In a case coming out of Ontario related to a date breach, the Court directed that the Insurer had a duty to defend its insured, and that the counsel retained did not have to report to the insurer.
The issue surrounded the data breach exclusion in the policy.
 Co-operators did not dispute that the relevant proceedings are covered under the coverage clauses of the two insurance policies but relies on the “data exclusion” provisions to deny a duty to defend. The parties agree that there is no jurisprudence on the proper interpretation of data exclusion clauses.
The Insured argued that broadly worded exclusion clauses which have the effect of nullifying the insurance paid for should not be enforced if enforcing them would run contrary to the reasonable expectations of the party purchasing insurance:
 Co-Operators has the burden of proving that the substance of the claims in this litigation clearly fall within the data exclusion clauses. The insureds make submissions regarding the enforceability of these data exclusion clauses. They rely on the argument that the courts will not enforce exclusion clauses which have the effect of nullifying the insurance which the insurer undertook to provide. They submit that Co-operators should not provide general coverage but rely on broadly worded exclusions which would have the effect of eliminating the coverage which it contracted to provide. It is submitted that this is an important issue on these Applications and that a court should not determine this issue in a “duty to defend” application, where such data exclusion clauses have not yet been judicially considered by our courts.
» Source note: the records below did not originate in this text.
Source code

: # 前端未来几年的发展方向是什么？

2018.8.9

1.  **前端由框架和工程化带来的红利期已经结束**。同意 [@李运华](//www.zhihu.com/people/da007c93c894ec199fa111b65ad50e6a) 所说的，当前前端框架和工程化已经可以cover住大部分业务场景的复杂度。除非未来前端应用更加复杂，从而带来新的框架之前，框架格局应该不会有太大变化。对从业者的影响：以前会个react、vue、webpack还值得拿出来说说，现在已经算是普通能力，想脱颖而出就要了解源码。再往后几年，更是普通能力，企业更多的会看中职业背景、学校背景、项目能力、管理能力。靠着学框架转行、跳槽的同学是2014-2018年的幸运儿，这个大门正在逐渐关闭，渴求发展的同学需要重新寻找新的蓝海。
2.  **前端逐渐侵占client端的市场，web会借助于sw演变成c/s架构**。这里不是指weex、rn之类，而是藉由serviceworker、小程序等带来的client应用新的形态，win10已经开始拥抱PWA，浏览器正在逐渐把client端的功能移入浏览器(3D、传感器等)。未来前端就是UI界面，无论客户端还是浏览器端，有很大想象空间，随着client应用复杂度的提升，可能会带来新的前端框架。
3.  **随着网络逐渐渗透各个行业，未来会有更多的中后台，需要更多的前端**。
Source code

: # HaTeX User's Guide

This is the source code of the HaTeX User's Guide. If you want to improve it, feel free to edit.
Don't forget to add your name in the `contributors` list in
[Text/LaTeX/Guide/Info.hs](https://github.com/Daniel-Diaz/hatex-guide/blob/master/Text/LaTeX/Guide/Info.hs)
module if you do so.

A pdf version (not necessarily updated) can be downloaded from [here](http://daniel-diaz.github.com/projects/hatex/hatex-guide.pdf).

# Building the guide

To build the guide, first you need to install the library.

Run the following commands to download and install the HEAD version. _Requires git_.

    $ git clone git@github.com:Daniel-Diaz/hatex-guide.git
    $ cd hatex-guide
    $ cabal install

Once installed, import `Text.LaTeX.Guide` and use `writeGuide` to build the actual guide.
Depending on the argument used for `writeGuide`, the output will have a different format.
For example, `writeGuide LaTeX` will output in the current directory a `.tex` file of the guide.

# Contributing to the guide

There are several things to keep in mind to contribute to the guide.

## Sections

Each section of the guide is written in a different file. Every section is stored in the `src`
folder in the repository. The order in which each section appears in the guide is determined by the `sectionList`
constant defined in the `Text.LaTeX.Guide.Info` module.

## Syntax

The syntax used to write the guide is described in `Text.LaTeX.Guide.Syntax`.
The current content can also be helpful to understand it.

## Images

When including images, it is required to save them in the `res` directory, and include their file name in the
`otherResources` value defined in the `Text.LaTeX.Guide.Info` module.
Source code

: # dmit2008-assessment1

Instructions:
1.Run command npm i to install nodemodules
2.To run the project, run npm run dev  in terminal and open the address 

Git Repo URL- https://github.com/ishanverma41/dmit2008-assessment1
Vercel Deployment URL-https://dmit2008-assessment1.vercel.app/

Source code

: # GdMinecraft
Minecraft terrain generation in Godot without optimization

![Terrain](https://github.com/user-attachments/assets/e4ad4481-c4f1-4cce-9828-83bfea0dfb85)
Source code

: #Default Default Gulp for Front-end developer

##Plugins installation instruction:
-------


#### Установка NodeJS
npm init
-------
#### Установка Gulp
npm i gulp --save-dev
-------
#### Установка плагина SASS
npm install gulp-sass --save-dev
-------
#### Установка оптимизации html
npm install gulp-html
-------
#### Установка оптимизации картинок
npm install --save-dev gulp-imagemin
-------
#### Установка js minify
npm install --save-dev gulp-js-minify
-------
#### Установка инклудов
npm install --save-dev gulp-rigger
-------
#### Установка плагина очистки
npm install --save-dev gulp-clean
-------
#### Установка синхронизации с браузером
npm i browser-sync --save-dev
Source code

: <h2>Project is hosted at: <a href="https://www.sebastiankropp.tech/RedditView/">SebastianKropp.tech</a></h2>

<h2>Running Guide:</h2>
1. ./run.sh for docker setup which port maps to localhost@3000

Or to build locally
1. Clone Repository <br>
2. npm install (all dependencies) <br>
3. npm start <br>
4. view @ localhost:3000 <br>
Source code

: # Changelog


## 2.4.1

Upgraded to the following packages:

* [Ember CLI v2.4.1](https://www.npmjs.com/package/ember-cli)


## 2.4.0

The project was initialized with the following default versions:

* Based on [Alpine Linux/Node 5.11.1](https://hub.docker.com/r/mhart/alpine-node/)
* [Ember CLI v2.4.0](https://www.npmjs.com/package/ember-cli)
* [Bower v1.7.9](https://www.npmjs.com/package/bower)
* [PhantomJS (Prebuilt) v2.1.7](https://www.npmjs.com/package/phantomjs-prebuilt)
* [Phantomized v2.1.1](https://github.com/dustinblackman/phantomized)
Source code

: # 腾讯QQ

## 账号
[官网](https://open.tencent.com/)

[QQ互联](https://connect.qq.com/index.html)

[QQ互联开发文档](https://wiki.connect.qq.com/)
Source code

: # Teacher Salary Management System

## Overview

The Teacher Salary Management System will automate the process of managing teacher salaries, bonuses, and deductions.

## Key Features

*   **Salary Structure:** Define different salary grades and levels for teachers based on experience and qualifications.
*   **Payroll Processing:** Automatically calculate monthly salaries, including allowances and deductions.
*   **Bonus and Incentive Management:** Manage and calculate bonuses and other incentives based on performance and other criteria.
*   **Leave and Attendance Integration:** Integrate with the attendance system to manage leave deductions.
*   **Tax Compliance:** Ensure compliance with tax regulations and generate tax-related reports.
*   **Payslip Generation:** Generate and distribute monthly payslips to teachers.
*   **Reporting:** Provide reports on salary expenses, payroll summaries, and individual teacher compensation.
I agree that such a novel interpretive issue should be considered on a full record and not in these Applications.
 The insureds submit that the interpretation of the exclusionary clause, as emphasized by Co-operators, is not conclusive in determining whether Co-operators has a duty to defend. As a result of imbalance of negotiating power as between insureds and insurers, interpretive principles have been developed to protect consumers of insurance policies. One of these most fundamental principles is that literal meanings of the policy should not be applied if it would render an unrealistic result wherein coverage provided by the insurance is virtually nullified or would be contrary to the reasonable expectations of the parties at the time the policy was concluded. Courts are to examine the terms of the policy considering the surrounding circumstances in order to determine the intent of the parties and the scope of their understanding.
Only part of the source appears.